Exercise:
Leaving pictures aside, set down each line exactly, from the first line of the data to the line with "and the order", both included.

(Dataset entries)
*** Begin section ***
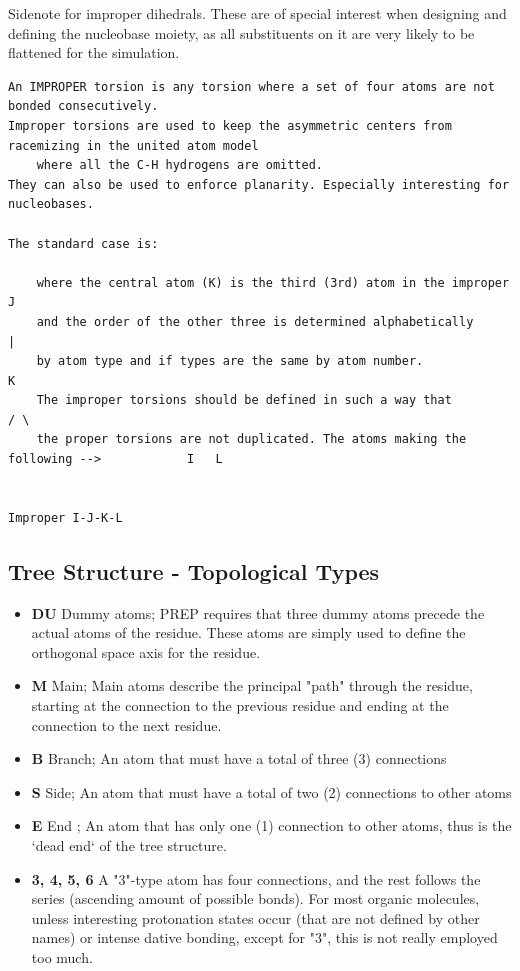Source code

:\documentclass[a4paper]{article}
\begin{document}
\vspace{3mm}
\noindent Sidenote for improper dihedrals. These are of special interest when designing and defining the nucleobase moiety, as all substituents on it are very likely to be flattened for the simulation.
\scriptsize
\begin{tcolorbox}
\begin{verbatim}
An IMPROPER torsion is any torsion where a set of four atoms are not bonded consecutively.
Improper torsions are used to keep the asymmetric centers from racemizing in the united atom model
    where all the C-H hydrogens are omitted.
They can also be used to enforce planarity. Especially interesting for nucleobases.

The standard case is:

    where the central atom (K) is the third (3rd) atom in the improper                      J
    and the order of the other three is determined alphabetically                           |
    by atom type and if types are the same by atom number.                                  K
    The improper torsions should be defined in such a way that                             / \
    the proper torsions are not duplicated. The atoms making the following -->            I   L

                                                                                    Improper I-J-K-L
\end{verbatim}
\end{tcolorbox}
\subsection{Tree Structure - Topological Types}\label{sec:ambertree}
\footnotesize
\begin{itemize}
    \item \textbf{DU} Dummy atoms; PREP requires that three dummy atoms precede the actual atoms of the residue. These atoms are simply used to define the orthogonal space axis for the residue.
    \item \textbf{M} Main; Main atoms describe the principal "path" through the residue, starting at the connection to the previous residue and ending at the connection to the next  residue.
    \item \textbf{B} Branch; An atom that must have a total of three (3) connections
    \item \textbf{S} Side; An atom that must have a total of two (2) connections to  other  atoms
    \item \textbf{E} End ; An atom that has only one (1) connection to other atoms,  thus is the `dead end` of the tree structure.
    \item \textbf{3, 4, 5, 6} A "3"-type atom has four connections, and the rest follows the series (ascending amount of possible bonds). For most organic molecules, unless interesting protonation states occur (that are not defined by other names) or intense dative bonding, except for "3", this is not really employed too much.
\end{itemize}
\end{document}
*** End section ***
Task response:
Source code

:\documentclass[a4paper]{article}
\begin{document}
\vspace{3mm}
\noindent Sidenote for improper dihedrals. These are of special interest when designing and defining the nucleobase moiety, as all substituents on it are very likely to be flattened for the simulation.
\scriptsize
\begin{tcolorbox}
\begin{verbatim}
An IMPROPER torsion is any torsion where a set of four atoms are not bonded consecutively.
Improper torsions are used to keep the asymmetric centers from racemizing in the united atom model
    where all the C-H hydrogens are omitted.
They can also be used to enforce planarity. Especially interesting for nucleobases.

The standard case is:

    where the central atom (K) is the third (3rd) atom in the improper                      J
    and the order of the other three is determined alphabetically                           |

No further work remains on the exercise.